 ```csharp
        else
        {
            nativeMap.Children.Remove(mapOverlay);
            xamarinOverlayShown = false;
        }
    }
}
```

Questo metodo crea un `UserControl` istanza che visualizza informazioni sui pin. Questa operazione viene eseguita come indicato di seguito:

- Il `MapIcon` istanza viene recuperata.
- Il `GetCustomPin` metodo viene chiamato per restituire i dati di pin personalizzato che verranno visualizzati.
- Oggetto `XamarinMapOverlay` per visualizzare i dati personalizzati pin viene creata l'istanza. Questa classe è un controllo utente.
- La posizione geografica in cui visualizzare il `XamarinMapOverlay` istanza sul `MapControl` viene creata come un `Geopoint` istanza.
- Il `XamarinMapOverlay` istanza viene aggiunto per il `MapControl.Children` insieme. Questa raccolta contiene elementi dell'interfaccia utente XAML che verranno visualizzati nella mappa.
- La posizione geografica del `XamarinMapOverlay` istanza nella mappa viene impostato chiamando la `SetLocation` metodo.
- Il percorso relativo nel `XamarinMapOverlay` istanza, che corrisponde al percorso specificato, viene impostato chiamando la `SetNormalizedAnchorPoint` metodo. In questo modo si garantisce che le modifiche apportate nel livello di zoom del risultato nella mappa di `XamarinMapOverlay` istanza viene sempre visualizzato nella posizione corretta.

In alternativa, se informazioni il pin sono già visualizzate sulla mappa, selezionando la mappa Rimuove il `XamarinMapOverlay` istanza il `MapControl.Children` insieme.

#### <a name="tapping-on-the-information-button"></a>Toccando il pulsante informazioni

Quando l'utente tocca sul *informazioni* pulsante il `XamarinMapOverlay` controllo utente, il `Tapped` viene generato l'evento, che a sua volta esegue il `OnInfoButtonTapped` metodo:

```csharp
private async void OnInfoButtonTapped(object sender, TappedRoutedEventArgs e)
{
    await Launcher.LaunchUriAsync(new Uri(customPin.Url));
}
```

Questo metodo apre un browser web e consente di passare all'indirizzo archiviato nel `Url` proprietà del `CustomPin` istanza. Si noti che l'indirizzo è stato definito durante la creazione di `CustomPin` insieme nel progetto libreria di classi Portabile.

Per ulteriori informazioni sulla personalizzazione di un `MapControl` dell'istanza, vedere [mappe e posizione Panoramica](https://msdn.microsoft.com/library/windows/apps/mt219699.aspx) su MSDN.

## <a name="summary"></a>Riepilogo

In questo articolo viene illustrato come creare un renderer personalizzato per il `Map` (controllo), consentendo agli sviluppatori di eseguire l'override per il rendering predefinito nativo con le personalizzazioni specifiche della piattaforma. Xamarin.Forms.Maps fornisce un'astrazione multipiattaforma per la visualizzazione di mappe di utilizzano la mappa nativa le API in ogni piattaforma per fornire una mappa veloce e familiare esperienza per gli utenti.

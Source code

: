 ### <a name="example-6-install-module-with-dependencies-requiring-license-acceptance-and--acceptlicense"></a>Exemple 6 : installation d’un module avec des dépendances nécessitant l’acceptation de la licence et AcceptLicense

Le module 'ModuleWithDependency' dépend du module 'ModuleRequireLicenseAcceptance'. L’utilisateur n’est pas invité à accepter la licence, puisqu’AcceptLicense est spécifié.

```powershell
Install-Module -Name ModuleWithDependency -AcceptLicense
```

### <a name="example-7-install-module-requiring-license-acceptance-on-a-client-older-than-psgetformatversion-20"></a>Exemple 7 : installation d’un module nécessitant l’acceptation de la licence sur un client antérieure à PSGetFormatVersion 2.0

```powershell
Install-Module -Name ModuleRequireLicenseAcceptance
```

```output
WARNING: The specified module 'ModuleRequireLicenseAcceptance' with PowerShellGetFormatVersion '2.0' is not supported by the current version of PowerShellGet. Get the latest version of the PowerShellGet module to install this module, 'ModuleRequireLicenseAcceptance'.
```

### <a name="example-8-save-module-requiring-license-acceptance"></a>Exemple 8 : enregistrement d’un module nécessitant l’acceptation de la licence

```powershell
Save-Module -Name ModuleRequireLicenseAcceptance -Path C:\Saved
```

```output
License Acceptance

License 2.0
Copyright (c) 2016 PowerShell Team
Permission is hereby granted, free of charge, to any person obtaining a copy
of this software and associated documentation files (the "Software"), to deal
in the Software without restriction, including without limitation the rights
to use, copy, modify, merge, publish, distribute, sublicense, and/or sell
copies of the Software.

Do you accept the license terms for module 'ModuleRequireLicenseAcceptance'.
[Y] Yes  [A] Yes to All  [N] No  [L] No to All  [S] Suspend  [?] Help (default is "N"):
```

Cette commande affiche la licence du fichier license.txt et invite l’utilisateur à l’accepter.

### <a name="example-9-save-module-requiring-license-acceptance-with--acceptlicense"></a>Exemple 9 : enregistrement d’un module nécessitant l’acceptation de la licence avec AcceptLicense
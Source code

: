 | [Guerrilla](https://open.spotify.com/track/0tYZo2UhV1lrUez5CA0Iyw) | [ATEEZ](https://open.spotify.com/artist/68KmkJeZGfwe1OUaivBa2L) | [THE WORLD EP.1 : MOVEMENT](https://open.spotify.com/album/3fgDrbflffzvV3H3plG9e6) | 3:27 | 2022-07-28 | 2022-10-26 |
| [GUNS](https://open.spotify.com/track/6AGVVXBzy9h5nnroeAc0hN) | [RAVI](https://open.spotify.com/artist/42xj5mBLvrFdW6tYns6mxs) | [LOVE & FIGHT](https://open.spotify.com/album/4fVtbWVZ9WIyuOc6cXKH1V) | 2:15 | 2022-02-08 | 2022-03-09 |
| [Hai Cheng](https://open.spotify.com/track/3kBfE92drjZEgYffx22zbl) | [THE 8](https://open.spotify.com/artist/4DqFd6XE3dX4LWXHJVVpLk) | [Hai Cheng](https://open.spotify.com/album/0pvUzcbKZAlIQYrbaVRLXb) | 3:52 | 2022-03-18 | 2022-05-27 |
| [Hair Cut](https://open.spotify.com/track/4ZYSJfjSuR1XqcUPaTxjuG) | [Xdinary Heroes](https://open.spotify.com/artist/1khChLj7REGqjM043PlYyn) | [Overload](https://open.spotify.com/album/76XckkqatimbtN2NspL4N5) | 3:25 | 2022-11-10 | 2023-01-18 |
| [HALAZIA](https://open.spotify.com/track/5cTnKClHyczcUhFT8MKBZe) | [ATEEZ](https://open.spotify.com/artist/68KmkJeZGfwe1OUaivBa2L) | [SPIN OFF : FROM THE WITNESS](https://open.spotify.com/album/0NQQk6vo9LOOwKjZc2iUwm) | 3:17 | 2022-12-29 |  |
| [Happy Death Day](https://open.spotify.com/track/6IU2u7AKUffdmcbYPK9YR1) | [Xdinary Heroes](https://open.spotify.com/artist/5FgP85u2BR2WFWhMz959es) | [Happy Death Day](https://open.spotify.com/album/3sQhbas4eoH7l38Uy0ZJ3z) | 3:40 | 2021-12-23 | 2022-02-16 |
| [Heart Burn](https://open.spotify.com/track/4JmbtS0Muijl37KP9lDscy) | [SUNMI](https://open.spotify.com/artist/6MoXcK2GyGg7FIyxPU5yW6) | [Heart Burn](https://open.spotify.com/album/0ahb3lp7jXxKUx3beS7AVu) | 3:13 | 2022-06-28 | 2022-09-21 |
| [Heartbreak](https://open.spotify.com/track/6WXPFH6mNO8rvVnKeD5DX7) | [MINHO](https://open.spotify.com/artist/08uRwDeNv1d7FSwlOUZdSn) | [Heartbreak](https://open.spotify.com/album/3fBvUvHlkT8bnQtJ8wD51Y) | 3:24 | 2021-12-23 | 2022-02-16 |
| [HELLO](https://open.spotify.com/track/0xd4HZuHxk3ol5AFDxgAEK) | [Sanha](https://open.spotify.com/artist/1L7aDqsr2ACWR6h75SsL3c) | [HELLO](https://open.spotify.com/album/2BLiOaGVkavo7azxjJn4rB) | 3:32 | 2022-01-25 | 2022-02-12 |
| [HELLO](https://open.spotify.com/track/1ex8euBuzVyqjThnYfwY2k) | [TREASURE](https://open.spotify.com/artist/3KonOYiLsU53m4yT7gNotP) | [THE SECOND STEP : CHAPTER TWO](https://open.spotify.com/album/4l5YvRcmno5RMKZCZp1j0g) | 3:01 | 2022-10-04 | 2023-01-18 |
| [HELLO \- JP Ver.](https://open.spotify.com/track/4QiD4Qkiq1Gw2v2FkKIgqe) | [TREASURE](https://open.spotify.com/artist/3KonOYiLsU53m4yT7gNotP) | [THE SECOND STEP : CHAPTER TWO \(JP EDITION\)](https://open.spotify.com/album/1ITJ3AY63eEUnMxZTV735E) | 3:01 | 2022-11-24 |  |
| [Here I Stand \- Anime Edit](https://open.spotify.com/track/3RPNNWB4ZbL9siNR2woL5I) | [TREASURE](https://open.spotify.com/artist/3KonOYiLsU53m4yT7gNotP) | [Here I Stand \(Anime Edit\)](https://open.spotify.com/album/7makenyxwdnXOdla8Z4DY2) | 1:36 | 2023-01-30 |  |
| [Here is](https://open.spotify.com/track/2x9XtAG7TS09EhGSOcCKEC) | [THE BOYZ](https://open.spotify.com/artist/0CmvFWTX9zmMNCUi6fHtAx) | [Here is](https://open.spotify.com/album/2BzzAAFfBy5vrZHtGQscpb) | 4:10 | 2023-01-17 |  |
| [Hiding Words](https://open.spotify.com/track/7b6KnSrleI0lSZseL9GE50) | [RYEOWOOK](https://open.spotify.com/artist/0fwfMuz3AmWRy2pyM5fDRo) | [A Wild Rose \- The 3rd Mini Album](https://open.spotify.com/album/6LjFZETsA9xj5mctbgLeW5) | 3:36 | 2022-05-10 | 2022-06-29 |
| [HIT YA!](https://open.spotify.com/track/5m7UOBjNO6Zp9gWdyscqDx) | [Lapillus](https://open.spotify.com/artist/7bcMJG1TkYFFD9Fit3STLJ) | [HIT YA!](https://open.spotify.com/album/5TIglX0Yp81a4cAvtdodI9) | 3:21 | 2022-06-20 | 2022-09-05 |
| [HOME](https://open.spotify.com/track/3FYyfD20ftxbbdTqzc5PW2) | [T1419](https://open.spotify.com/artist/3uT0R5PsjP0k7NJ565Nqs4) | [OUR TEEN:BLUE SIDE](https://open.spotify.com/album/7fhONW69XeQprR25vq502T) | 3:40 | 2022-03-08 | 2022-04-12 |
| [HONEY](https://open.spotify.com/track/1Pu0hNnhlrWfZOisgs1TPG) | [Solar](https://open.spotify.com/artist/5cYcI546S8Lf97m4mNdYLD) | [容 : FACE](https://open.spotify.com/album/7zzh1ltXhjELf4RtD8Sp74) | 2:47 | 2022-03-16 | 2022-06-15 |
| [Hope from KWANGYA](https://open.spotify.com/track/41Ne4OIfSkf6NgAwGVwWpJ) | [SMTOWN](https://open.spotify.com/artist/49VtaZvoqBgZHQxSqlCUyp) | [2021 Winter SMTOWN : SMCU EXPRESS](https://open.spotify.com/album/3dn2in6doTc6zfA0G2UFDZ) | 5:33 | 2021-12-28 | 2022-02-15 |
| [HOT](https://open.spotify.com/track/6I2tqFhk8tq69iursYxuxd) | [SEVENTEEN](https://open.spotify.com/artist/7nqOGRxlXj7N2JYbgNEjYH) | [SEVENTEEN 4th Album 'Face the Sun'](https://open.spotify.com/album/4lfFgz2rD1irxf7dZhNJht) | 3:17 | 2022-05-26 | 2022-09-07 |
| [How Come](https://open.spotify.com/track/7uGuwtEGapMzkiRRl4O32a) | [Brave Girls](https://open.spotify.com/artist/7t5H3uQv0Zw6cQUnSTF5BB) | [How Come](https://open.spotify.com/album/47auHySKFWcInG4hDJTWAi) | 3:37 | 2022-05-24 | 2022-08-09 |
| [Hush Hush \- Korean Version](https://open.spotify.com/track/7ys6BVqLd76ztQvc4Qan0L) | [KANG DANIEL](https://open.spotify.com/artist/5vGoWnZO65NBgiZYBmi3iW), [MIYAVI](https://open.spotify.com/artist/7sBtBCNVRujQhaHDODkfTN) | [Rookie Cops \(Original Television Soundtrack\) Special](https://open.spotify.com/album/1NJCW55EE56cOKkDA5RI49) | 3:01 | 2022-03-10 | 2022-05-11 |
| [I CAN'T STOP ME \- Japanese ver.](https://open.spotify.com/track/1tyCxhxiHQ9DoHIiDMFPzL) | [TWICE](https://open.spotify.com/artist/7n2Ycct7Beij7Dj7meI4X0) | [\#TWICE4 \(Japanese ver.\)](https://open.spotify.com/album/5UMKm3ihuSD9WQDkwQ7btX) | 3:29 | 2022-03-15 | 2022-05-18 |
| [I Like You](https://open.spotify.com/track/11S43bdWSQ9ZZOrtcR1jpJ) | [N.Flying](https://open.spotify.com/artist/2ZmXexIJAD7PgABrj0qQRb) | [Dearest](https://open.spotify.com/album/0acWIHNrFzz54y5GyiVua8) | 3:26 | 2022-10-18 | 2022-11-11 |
· · · ·
EXERCISE DESCRIPTION | Go through the entries and return each line where the word "nécessitant" occurs.

RESPONSE AREA |
: ### <a name="example-6-install-module-with-dependencies-requiring-license-acceptance-and--acceptlicense"></a>Exemple 6 : installation d’un module avec des dépendances nécessitant l’acceptation de la licence et AcceptLicense
### <a name="example-7-install-module-requiring-license-acceptance-on-a-client-older-than-psgetformatversion-20"></a>Exemple 7 : installation d’un module nécessitant l’acceptation de la licence sur un client antérieure à PSGetFormatVersion 2.0
### <a name="example-8-save-module-requiring-license-acceptance"></a>Exemple 8 : enregistrement d’un module nécessitant l’acceptation de la licence
### <a name="example-9-save-module-requiring-license-acceptance-with--acceptlicense"></a>Exemple 9 : enregistrement d’un module nécessitant l’acceptation de la licence avec AcceptLicense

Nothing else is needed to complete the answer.